## EXERCISE DESCRIPTION
Please reproduce all of the data below exactly, leaving each picture out.

Source records:
++++++++++

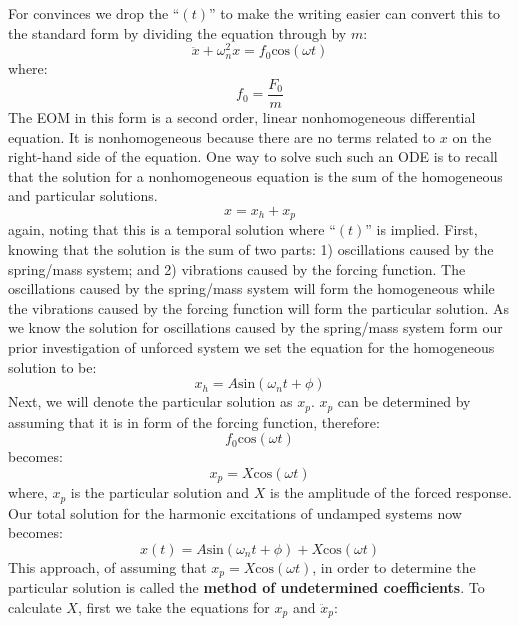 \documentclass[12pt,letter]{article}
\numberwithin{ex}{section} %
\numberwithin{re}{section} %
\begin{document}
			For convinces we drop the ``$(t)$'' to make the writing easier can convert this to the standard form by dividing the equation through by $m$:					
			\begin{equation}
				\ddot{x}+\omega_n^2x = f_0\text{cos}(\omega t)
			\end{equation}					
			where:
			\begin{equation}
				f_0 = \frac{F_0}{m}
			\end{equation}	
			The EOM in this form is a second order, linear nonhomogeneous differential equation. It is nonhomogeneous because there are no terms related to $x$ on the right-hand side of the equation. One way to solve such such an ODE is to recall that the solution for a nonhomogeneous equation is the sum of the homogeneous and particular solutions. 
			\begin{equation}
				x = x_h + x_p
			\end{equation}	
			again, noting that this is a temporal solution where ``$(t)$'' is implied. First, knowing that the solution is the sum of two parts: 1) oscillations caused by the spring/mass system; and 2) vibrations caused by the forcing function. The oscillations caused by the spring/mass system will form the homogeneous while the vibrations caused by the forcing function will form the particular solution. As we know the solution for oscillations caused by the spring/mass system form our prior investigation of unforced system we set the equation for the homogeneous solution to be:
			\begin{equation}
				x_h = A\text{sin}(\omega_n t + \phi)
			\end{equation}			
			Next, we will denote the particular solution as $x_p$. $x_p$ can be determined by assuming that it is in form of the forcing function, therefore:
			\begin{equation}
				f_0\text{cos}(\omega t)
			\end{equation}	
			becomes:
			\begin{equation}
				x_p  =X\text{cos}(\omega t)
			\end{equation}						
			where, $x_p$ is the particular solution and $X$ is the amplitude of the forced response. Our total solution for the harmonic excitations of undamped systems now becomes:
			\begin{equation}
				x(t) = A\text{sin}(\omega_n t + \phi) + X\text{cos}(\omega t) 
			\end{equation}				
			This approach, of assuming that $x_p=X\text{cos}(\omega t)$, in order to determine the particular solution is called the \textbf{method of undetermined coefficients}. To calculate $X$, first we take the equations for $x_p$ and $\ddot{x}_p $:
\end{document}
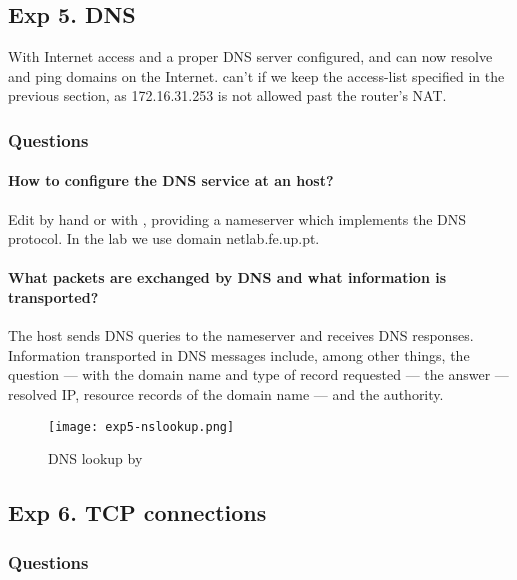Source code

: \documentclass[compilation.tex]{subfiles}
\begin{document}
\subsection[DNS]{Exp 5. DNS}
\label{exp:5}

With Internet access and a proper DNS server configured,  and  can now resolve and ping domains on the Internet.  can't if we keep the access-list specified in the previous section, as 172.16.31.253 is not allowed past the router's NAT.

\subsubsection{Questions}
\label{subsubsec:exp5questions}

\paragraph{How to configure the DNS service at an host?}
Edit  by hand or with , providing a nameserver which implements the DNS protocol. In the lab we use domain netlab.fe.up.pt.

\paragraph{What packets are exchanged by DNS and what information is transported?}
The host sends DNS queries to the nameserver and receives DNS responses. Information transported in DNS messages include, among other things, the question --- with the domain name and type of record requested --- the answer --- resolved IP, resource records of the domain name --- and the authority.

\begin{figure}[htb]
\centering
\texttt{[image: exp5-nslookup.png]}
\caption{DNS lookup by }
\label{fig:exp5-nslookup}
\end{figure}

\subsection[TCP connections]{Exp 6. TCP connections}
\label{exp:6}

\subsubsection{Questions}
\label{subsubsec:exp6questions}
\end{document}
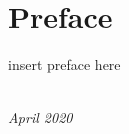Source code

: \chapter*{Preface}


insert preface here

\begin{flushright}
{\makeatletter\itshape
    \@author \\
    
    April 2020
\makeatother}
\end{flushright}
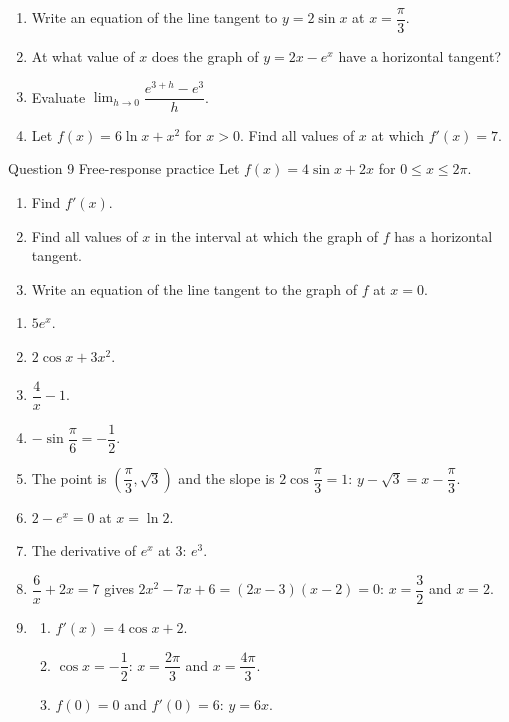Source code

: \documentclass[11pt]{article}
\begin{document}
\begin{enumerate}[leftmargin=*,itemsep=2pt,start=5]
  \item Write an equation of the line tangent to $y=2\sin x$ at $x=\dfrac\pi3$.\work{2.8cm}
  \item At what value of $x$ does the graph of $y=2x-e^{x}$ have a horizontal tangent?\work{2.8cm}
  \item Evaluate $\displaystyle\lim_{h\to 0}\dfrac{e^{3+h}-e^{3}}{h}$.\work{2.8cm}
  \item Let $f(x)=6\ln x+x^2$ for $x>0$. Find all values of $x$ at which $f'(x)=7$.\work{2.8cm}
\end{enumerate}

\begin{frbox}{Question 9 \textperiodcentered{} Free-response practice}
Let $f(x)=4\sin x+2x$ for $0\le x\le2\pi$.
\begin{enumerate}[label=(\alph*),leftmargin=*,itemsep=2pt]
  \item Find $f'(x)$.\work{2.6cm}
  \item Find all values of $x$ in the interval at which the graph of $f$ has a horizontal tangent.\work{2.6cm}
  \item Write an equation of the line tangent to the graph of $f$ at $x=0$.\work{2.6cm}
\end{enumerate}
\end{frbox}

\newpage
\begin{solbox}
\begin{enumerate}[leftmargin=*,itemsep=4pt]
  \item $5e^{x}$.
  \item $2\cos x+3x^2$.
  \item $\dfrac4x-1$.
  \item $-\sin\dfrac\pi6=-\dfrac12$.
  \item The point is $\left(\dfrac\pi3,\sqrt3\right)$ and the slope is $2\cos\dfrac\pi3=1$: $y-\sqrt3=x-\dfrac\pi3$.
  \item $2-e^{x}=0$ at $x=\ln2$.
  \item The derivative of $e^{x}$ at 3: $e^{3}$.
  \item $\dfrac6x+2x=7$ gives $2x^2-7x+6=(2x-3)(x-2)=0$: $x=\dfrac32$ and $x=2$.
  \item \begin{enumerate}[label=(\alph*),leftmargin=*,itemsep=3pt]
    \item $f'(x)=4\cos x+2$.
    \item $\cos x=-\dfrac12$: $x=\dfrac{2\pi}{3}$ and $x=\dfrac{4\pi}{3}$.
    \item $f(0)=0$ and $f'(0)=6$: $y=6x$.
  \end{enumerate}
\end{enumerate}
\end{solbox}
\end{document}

++++++++++

## REPLY
 \documentclass[12pt,letter]{article}
\numberwithin{ex}{section} %
\numberwithin{re}{section} %
\begin{document}
			For convinces we drop the ``$(t)$'' to make the writing easier can convert this to the standard form by dividing the equation through by $m$:					
			\begin{equation}
				\ddot{x}+\omega_n^2x = f_0\text{cos}(\omega t)
			\end{equation}					
			where:
			\begin{equation}
				f_0 = \frac{F_0}{m}
			\end{equation}	
			The EOM in this form is a second order, linear nonhomogeneous differential equation. It is nonhomogeneous because there are no terms related to $x$ on the right-hand side of the equation. One way to solve such such an ODE is to recall that the solution for a nonhomogeneous equation is the sum of the homogeneous and particular solutions. 
			\begin{equation}
				x = x_h + x_p
			\end{equation}	
			again, noting that this is a temporal solution where ``$(t)$'' is implied. First, knowing that the solution is the sum of two parts: 1) oscillations caused by the spring/mass system; and 2) vibrations caused by the forcing function. The oscillations caused by the spring/mass system will form the homogeneous while the vibrations caused by the forcing function will form the particular solution. As we know the solution for oscillations caused by the spring/mass system form our prior investigation of unforced system we set the equation for the homogeneous solution to be:
			\begin{equation}
				x_h = A\text{sin}(\omega_n t + \phi)
			\end{equation}			
			Next, we will denote the particular solution as $x_p$. $x_p$ can be determined by assuming that it is in form of the forcing function, therefore:
			\begin{equation}
				f_0\text{cos}(\omega t)
			\end{equation}	
			becomes:
			\begin{equation}
				x_p  =X\text{cos}(\omega t)
			\end{equation}						
			where, $x_p$ is the particular solution and $X$ is the amplitude of the forced response. Our total solution for the harmonic excitations of undamped systems now becomes:
			\begin{equation}
				x(t) = A\text{sin}(\omega_n t + \phi) + X\text{cos}(\omega t) 
			\end{equation}				
			This approach, of assuming that $x_p=X\text{cos}(\omega t)$, in order to determine the particular solution is called the \textbf{method of undetermined coefficients}. To calculate $X$, first we take the equations for $x_p$ and $\ddot{x}_p $:
\end{document}
Source code

: \documentclass[compilation.tex]{subfiles}
\begin{document}
\subsection[DNS]{Exp 5. DNS}
\label{exp:5}

With Internet access and a proper DNS server configured,  and  can now resolve and ping domains on the Internet.  can't if we keep the access-list specified in the previous section, as 172.16.31.253 is not allowed past the router's NAT.

\subsubsection{Questions}
\label{subsubsec:exp5questions}

\paragraph{How to configure the DNS service at an host?}
Edit  by hand or with , providing a nameserver which implements the DNS protocol. In the lab we use domain netlab.fe.up.pt.

\paragraph{What packets are exchanged by DNS and what information is transported?}
The host sends DNS queries to the nameserver and receives DNS responses. Information transported in DNS messages include, among other things, the question --- with the domain name and type of record requested --- the answer --- resolved IP, resource records of the domain name --- and the authority.

\begin{figure}[htb]
\centering
\texttt{[image: exp5-nslookup.png]}
\caption{DNS lookup by }
\label{fig:exp5-nslookup}
\end{figure}

\subsection[TCP connections]{Exp 6. TCP connections}
\label{exp:6}

\subsubsection{Questions}
\label{subsubsec:exp6questions}
\end{document}
Source code

: \chapter*{Preface}


insert preface here

\begin{flushright}
{\makeatletter\itshape
    \@author \\
    
    April 2020
\makeatother}
\end{flushright}
Source code

: \documentclass[11pt]{article}
\begin{document}
\begin{enumerate}[leftmargin=*,itemsep=2pt,start=5]
  \item Write an equation of the line tangent to $y=2\sin x$ at $x=\dfrac\pi3$.\work{2.8cm}
  \item At what value of $x$ does the graph of $y=2x-e^{x}$ have a horizontal tangent?\work{2.8cm}
  \item Evaluate $\displaystyle\lim_{h\to 0}\dfrac{e^{3+h}-e^{3}}{h}$.\work{2.8cm}
  \item Let $f(x)=6\ln x+x^2$ for $x>0$. Find all values of $x$ at which $f'(x)=7$.\work{2.8cm}
\end{enumerate}

\begin{frbox}{Question 9 \textperiodcentered{} Free-response practice}
Let $f(x)=4\sin x+2x$ for $0\le x\le2\pi$.
\begin{enumerate}[label=(\alph*),leftmargin=*,itemsep=2pt]
  \item Find $f'(x)$.\work{2.6cm}
  \item Find all values of $x$ in the interval at which the graph of $f$ has a horizontal tangent.\work{2.6cm}
  \item Write an equation of the line tangent to the graph of $f$ at $x=0$.\work{2.6cm}
\end{enumerate}
\end{frbox}

\newpage
\begin{solbox}
\begin{enumerate}[leftmargin=*,itemsep=4pt]
  \item $5e^{x}$.
  \item $2\cos x+3x^2$.
  \item $\dfrac4x-1$.
  \item $-\sin\dfrac\pi6=-\dfrac12$.
  \item The point is $\left(\dfrac\pi3,\sqrt3\right)$ and the slope is $2\cos\dfrac\pi3=1$: $y-\sqrt3=x-\dfrac\pi3$.
  \item $2-e^{x}=0$ at $x=\ln2$.
  \item The derivative of $e^{x}$ at 3: $e^{3}$.
  \item $\dfrac6x+2x=7$ gives $2x^2-7x+6=(2x-3)(x-2)=0$: $x=\dfrac32$ and $x=2$.
  \item \begin{enumerate}[label=(\alph*),leftmargin=*,itemsep=3pt]
    \item $f'(x)=4\cos x+2$.
    \item $\cos x=-\dfrac12$: $x=\dfrac{2\pi}{3}$ and $x=\dfrac{4\pi}{3}$.
    \item $f(0)=0$ and $f'(0)=6$: $y=6x$.
  \end{enumerate}
\end{enumerate}
\end{solbox}
\end{document}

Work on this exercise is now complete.